Tuesday, December 28, 2004

War of the Grammar Nazis.

That bastion of intellectual nabobism, the New York Times, has posted this article about the book Eats, Shoots & Leaves. This book, which is purportedly written by a British woman who is "fed up" with grammar errors in daily life, may be a hoax according to the NYT, which lists a number of errors within it. Where will it all end? Who are we to believe? Who knows when they run across a comma-free non-restrictive clause and what to do about it (if anything)? Besides, the book is written in British English, which has its own grammar rules different from American English. If math worked this way, 2 + 2 would equal 4 in America and 5 in Britain. It appears that grammar is more art than science, like so many things.

5 comments:

Anonymous said...

It still stuns me that people with a high-school diploma (or even in high school, for that matter) can't tell the difference between "you're" and "your" and other basic stuff like that that I learned in second grade.

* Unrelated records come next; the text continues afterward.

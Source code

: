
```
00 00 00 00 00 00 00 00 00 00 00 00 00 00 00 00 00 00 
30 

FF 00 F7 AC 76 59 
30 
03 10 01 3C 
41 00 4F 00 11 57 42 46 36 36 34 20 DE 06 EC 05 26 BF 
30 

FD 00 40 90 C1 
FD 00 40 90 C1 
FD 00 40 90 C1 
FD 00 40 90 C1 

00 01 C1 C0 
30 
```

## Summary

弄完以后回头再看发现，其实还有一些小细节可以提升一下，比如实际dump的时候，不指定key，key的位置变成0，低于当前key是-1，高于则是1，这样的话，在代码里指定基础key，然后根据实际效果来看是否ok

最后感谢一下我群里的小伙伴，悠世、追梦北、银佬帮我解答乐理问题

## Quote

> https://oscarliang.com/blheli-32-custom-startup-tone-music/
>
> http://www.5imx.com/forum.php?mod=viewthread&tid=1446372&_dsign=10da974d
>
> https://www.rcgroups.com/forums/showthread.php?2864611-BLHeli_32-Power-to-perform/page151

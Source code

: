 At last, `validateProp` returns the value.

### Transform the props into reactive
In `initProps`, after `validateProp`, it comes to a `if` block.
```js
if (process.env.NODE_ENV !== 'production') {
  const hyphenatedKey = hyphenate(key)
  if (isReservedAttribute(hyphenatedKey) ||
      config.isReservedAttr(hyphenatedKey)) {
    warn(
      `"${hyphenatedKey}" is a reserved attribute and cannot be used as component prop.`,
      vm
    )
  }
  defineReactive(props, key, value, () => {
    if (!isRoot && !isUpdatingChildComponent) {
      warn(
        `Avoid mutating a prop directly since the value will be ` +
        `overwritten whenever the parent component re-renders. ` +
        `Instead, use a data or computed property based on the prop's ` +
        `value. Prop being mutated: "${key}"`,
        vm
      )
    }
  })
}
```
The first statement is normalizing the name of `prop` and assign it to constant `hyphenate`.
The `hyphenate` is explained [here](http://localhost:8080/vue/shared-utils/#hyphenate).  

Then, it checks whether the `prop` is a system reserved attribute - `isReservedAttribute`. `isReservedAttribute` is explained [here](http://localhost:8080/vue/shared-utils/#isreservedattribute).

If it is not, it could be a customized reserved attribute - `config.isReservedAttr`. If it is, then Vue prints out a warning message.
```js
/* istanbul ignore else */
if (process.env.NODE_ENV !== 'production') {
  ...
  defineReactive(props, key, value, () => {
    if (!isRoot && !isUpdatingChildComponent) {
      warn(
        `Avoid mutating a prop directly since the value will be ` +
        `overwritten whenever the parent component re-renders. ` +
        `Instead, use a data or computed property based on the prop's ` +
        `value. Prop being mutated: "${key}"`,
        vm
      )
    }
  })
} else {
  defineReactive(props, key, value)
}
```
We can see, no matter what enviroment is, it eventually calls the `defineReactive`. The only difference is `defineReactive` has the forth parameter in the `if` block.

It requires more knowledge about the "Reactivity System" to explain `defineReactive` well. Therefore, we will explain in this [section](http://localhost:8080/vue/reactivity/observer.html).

Cute new account, BTW. But one of these things is enough for me.
-- Jason

Shocho said...

One is enough for me too, but I like this one better.

Anonymous said...

Hey, read some fan fiction if you really want to have your grammar eyes opened. Yeesh.

--Kathy

Shocho said...

Why is there nobody who wants to be a fan fiction editor? Every tenth person who wants to write fan fiction should have to be an editor instead, and forced to learn proper grammar (there are nuns for this sort of thing). That'd learn 'em.

Shocho said...

Anyway, if you look at my links list to the left there, it's using a feature called blogrolling. I have a link in my browser toolbar and when I want to add a site to that, it adds it automatically. This is the kind of cool geeky stuff you can do at Blogger that you can't do at LiveJournal. Well, I couldn't figure out how to do it at LiveJournal anyway.